[Stored data entries]
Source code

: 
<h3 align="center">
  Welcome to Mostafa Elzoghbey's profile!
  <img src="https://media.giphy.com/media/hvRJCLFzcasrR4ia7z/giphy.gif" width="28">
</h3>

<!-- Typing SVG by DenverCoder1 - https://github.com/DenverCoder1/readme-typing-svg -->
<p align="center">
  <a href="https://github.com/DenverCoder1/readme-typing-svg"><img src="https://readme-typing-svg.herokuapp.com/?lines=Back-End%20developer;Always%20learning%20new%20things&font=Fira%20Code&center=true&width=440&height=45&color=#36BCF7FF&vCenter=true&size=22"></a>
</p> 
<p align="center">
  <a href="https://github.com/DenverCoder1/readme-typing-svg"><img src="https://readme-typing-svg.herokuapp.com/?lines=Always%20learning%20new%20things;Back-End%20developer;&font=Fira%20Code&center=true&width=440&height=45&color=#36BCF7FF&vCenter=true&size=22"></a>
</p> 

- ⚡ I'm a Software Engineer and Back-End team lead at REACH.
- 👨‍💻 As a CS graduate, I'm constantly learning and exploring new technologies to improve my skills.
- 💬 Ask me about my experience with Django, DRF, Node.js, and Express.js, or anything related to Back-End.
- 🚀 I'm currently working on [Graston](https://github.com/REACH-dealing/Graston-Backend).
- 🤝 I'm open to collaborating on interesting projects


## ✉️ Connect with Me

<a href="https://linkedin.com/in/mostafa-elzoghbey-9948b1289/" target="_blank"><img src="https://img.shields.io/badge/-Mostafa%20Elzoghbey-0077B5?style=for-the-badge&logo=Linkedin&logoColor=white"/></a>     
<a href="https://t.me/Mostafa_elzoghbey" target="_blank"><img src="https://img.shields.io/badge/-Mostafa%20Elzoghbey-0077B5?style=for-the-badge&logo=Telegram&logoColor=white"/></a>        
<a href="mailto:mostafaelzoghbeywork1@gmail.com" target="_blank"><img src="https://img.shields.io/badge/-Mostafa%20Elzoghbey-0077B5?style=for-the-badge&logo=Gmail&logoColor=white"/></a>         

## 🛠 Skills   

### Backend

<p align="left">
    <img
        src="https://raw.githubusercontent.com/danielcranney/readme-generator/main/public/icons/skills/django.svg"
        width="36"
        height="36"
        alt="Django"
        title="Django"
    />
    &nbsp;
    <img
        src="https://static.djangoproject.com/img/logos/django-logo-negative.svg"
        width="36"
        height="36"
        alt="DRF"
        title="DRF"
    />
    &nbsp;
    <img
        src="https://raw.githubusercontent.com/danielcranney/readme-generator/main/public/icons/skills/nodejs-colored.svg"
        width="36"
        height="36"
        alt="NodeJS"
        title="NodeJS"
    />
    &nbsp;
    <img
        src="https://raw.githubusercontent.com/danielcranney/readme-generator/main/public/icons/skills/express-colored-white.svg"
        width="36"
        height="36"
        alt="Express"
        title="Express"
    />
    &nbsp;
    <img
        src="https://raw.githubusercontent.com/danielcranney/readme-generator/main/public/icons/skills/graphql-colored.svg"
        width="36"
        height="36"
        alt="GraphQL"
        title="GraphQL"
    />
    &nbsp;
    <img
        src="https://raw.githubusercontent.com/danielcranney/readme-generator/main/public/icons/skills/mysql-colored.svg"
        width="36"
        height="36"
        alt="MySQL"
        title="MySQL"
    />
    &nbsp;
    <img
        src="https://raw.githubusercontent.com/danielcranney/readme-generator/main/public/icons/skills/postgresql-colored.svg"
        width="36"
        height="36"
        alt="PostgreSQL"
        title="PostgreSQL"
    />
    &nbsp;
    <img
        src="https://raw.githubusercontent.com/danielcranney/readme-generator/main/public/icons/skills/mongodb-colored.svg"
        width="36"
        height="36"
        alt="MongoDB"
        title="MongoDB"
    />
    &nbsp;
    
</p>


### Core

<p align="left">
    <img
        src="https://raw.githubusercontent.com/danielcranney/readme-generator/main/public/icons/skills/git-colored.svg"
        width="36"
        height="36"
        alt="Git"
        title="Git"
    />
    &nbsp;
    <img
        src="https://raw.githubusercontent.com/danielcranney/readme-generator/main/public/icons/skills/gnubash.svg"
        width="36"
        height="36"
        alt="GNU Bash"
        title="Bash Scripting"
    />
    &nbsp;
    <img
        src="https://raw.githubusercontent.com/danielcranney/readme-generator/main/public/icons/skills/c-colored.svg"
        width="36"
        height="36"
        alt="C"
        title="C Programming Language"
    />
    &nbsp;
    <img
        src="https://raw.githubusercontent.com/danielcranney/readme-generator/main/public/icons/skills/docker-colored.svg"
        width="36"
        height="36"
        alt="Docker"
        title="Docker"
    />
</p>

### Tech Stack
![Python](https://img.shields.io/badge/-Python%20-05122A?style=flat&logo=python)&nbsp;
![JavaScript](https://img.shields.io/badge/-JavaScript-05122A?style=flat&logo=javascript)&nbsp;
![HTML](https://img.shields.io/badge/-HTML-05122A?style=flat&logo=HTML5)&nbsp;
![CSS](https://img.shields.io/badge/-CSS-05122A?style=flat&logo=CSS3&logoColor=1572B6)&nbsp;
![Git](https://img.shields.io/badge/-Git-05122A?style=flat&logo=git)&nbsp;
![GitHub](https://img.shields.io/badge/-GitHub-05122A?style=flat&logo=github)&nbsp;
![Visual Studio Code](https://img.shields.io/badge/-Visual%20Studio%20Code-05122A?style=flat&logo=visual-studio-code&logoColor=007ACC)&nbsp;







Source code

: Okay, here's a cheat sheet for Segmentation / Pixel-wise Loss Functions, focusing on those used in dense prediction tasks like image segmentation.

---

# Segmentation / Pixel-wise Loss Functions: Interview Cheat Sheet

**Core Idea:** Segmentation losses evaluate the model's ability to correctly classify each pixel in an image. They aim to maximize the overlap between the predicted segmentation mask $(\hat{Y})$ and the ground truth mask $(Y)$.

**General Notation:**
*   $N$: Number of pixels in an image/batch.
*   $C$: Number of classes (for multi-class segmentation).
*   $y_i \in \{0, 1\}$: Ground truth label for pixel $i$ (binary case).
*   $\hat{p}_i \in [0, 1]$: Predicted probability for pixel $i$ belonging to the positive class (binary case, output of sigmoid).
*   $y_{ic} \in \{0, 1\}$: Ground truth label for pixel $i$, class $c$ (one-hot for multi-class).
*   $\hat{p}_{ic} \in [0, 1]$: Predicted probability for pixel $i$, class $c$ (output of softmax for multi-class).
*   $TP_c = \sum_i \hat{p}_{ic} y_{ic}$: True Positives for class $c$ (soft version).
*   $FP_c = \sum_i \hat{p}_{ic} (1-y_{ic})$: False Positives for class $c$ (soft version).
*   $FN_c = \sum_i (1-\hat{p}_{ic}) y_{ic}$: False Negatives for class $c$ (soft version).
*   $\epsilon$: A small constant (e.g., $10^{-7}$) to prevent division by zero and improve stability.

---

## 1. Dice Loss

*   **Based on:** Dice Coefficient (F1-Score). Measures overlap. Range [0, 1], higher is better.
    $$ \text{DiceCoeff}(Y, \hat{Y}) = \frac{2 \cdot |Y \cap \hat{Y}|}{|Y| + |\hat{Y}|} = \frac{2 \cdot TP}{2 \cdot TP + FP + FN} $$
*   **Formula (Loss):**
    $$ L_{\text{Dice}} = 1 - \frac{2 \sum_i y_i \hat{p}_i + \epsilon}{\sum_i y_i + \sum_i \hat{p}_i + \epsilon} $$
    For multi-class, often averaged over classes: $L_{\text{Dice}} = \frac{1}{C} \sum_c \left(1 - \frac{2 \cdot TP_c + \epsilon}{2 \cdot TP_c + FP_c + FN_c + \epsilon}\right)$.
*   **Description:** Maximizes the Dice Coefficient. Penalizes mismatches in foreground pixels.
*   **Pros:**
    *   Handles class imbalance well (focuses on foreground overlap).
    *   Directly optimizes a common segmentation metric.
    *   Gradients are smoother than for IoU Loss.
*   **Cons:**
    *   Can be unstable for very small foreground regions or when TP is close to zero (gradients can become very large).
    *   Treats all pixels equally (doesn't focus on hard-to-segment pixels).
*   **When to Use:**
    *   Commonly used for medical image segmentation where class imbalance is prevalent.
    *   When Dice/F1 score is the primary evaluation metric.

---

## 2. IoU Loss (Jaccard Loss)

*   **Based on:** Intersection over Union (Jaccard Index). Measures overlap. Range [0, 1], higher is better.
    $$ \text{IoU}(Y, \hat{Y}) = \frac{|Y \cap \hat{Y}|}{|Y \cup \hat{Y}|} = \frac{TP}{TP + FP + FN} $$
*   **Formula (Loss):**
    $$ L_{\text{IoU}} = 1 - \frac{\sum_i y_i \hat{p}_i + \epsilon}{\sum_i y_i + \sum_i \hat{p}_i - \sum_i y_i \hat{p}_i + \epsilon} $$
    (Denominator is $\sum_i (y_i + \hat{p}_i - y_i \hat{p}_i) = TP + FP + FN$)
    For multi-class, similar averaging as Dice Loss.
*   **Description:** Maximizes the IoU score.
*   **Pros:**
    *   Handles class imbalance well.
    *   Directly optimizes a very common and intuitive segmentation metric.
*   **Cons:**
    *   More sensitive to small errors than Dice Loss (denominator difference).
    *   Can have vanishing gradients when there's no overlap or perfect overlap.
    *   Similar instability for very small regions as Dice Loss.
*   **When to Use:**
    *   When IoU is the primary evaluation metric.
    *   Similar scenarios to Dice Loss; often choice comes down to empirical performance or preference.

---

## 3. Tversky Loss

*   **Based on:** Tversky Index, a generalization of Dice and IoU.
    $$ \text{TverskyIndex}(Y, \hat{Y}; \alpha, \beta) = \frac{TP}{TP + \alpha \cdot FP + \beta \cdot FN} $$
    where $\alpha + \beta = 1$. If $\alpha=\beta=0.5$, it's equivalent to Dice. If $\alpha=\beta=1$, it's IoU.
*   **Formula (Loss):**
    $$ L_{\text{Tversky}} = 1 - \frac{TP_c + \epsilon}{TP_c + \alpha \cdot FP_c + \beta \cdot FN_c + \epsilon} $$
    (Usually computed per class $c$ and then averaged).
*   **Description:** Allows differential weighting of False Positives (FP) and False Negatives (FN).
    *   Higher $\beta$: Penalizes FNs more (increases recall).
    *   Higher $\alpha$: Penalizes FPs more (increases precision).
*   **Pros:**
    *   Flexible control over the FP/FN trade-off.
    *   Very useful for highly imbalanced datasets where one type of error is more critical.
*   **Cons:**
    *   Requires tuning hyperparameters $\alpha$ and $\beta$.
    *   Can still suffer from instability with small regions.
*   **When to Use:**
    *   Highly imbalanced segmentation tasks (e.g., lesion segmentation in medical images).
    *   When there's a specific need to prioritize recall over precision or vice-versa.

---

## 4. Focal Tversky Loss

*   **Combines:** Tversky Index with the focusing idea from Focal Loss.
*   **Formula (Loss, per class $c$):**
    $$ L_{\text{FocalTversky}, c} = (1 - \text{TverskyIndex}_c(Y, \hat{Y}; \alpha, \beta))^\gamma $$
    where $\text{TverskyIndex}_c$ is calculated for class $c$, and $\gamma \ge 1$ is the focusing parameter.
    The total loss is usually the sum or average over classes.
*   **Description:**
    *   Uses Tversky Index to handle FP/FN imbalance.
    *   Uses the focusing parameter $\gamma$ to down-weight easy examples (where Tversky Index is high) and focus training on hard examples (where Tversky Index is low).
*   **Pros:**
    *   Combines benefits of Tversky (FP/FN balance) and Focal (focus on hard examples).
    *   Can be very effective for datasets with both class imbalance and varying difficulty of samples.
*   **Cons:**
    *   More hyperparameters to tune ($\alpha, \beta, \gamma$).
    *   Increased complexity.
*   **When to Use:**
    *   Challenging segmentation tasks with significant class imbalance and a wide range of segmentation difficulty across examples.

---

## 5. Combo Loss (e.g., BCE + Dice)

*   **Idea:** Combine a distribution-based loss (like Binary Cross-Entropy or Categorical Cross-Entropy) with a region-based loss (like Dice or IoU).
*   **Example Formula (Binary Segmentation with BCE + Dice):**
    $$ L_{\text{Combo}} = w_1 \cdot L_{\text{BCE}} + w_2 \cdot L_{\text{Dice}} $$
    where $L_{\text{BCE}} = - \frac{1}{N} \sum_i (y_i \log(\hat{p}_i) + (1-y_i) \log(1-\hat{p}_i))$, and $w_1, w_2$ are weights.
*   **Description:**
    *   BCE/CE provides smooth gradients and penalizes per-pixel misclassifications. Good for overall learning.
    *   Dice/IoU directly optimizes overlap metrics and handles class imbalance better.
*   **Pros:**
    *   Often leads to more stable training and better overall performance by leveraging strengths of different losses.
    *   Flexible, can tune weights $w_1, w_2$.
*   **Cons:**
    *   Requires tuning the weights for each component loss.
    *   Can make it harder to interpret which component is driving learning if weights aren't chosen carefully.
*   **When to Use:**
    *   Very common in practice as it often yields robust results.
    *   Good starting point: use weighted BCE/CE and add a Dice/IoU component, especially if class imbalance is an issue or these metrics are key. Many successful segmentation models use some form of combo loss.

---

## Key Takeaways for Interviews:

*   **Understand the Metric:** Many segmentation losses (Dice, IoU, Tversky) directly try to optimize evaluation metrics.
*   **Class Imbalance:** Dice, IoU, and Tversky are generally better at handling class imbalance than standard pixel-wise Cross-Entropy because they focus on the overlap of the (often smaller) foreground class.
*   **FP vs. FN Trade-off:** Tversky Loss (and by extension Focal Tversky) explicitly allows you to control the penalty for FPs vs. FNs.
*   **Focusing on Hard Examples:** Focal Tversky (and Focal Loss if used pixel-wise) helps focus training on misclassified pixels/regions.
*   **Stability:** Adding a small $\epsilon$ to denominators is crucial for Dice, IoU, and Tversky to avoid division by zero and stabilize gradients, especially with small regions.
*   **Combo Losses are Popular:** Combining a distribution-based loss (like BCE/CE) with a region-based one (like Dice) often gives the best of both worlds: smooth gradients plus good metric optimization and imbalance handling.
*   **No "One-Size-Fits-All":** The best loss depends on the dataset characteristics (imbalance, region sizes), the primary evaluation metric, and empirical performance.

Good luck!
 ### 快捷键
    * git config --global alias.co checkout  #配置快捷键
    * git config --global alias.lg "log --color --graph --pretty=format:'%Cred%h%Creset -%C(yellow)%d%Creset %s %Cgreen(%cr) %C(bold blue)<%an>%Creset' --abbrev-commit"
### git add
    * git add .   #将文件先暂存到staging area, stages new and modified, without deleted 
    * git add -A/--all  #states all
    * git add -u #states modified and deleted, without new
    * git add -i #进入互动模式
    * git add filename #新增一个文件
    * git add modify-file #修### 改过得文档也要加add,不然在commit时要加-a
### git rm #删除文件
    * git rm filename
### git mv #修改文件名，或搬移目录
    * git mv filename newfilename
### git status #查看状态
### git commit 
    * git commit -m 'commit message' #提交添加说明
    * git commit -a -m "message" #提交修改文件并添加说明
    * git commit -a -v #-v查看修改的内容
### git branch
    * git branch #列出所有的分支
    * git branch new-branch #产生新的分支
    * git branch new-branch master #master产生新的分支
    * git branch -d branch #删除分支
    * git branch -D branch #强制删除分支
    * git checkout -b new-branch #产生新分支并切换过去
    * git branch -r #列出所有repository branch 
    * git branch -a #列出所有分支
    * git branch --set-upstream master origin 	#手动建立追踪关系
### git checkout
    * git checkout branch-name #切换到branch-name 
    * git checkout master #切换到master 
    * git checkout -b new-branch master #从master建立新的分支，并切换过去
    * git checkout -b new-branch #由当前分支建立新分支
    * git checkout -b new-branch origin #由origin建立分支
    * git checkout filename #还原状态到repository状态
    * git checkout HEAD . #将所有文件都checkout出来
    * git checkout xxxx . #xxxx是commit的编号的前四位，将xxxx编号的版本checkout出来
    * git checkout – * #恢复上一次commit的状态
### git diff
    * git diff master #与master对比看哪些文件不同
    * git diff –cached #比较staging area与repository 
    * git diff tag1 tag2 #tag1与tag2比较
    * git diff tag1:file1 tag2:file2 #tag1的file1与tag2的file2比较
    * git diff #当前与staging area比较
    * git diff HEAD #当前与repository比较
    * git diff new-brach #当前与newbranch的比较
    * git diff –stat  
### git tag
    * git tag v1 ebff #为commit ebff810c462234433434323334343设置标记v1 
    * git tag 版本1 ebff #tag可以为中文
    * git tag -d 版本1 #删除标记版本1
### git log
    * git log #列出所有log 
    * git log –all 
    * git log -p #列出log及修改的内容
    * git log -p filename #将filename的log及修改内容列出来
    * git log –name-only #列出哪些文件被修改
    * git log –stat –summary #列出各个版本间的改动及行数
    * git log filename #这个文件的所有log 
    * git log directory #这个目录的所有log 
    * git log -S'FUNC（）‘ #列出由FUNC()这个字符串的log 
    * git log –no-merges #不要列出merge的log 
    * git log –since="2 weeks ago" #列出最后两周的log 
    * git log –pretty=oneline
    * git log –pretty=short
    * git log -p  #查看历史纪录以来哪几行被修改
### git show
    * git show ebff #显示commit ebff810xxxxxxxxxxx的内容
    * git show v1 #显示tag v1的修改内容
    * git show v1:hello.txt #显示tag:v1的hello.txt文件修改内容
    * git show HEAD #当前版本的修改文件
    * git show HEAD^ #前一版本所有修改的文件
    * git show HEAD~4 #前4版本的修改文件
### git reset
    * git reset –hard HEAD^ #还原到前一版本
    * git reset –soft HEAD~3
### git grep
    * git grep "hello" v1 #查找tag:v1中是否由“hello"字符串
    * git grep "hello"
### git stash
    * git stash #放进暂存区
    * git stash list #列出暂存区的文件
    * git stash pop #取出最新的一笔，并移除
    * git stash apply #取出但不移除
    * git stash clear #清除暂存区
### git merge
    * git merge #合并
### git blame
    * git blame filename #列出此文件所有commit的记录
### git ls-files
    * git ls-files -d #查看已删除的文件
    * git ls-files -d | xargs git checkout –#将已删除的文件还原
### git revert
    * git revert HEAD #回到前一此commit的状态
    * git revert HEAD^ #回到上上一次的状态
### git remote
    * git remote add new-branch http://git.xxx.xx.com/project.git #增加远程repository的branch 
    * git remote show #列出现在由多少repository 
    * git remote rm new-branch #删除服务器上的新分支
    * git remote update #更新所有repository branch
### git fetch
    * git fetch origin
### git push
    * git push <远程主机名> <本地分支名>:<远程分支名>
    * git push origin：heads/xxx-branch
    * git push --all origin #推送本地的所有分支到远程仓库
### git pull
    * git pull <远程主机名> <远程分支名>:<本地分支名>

- [Activity] Every line that contains "Backend" should be copied out of the data.

- [Exercise result]
- 🚀 I'm currently working on [Graston](https://github.com/REACH-dealing/Graston-Backend).
### Backend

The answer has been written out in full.